Yeast PalA/AIP1/Alix homolog Rim20p associates with a PEST-like region and is required for its proteolytic cleavage.

作者信息

Xu W, Mitchell A P

机构信息

Department of Microbiology, Integrated Program in Cellular, Molecular, and Biophysical Studies, Columbia University, 701 West 168th Street, New York, NY 10032, USA.

出版信息

J Bacteriol. 2001 Dec;183(23):6917-23. doi: 10.1128/JB.183.23.6917-6923.2001.

Abstract

The Saccharomyces cerevisiae zinc finger protein Rim101p is activated by cleavage of its C-terminal region, which resembles PEST regions that confer susceptibility to proteolysis. Here we report that Rim20p, a member of the broadly conserved PalA/AIP1/Alix family, is required for Rim101p cleavage. Two-hybrid and coimmunoprecipitation assays indicate that Rim20p binds to Rim101p, and a two-hybrid assay shows that the Rim101p PEST-like region is sufficient for Rim20p binding. Rim101p-Rim20p interaction is conserved in Candida albicans, supporting the idea that interaction is functionally significant.
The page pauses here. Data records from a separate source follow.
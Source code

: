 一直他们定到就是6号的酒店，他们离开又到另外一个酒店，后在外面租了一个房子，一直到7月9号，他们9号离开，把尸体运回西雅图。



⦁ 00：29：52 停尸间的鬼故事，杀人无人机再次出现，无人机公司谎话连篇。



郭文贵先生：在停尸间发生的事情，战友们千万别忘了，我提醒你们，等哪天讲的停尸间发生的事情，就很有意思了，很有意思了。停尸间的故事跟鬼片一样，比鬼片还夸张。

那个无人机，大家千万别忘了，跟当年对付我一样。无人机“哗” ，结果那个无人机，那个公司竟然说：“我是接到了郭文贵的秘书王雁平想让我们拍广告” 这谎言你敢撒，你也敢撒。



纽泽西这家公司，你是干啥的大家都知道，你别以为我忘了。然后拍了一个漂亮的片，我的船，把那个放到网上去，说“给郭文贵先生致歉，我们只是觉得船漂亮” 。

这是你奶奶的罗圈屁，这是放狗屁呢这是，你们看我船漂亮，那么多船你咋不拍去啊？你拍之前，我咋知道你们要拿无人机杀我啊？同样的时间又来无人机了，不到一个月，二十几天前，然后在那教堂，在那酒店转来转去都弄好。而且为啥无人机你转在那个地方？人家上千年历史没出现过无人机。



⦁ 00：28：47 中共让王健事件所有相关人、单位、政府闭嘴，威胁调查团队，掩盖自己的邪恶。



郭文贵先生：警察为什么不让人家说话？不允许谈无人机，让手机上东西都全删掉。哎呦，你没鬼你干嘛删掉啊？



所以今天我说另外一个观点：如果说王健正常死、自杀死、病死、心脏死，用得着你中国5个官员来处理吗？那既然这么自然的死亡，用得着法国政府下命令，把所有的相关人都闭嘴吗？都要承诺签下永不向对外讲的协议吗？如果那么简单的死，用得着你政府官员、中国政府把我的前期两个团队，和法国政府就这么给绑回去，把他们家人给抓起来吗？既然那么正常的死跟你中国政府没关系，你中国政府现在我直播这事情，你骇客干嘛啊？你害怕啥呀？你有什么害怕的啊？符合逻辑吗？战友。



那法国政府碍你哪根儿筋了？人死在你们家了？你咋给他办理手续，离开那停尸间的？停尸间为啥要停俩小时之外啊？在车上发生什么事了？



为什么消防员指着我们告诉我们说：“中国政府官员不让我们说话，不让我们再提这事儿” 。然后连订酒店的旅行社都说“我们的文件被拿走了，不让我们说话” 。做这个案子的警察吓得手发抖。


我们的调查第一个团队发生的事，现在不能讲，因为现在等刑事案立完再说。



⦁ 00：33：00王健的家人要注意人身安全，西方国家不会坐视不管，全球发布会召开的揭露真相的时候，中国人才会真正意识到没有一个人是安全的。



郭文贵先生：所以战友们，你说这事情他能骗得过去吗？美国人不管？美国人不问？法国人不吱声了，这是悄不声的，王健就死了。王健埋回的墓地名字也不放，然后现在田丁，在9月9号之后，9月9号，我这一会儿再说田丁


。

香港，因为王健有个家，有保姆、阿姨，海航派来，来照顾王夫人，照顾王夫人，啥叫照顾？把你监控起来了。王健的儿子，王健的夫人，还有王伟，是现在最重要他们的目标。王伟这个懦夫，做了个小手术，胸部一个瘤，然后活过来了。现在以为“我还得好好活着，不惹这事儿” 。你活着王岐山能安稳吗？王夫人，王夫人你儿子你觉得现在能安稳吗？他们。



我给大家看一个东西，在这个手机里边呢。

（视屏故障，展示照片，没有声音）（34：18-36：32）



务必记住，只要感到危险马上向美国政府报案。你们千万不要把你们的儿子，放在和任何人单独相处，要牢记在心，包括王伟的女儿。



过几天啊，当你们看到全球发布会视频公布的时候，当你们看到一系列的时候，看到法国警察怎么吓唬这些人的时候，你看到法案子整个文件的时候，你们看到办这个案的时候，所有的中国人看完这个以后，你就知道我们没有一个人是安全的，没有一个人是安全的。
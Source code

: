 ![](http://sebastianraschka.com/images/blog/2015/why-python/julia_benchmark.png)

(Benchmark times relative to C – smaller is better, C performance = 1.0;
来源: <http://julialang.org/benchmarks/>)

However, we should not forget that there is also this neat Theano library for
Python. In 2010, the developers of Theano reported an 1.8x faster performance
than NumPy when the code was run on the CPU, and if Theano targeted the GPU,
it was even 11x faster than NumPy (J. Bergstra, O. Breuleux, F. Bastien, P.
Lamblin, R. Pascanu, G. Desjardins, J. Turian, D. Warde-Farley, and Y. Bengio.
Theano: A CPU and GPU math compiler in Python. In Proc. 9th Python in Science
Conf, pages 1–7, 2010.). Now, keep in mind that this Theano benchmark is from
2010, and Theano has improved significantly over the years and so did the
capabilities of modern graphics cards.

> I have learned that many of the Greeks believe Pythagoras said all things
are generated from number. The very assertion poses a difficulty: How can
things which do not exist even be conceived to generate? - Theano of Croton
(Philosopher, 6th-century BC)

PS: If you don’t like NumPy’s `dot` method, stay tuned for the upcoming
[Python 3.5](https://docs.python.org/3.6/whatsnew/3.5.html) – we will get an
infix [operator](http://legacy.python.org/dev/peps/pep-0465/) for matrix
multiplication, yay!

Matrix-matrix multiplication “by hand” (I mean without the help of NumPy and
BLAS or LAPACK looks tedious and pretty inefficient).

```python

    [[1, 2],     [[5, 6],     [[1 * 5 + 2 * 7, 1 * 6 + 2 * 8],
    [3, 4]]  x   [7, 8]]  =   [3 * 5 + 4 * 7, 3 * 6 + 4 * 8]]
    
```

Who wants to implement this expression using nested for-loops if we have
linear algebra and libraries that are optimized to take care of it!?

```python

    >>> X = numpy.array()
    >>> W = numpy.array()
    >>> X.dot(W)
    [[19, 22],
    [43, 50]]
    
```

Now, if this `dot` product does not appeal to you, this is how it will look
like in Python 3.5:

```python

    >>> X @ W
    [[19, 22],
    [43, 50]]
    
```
Analysis of Rim20p mutant proteins indicates that some of its broadly conserved regions are required for processing of Rim101p and for stability of Rim20p itself but are not required for interaction with Rim101p. A recent genome-wide two-hybrid study (T. Ito, T. Chiba, R. Ozawa, M. Yoshida, M. Hattori, and Y. Sakaki, Proc. Natl. Acad. Sci. USA 98:4569-4574, 2000) indicates that Rim20p interacts with Snf7p and that Snf7p interacts with Rim13p, a cysteine protease required for Rim101p proteolysis. We suggest that Rim20p may serve as part of a scaffold that places Rim101p and Rim13p in close proximity.

摘要

酿酒酵母锌指蛋白Rim101p通过其C端区域的切割而被激活,该C端区域类似于赋予蛋白水解敏感性的PEST区域。在此我们报道,广泛保守的PalA/AIP1/Alix家族成员Rim20p是Rim101p切割所必需的。双杂交和免疫共沉淀分析表明Rim20p与Rim101p结合,并且双杂交分析表明Rim101p的PEST样区域足以与Rim20p结合。Rim101p与Rim20p的相互作用在白色念珠菌中保守,这支持了这种相互作用具有功能重要性的观点。对Rim20p突变蛋白的分析表明,其一些广泛保守的区域是Rim101p加工和Rim20p自身稳定性所必需的,但不是与Rim101p相互作用所必需的。最近一项全基因组双杂交研究(T. Ito、T. Chiba、R. Ozawa、M. Yoshida、M. Hattori和Y. Sakaki,《美国国家科学院院刊》98:4569 - 4574,2000)表明Rim20p与Snf7p相互作用,并且Snf7p与Rim13p相互作用,Rim13p是Rim101p蛋白水解所需的一种半胱氨酸蛋白酶。我们认为Rim20p可能作为一种支架的一部分,使Rim101p和Rim13p紧密靠近。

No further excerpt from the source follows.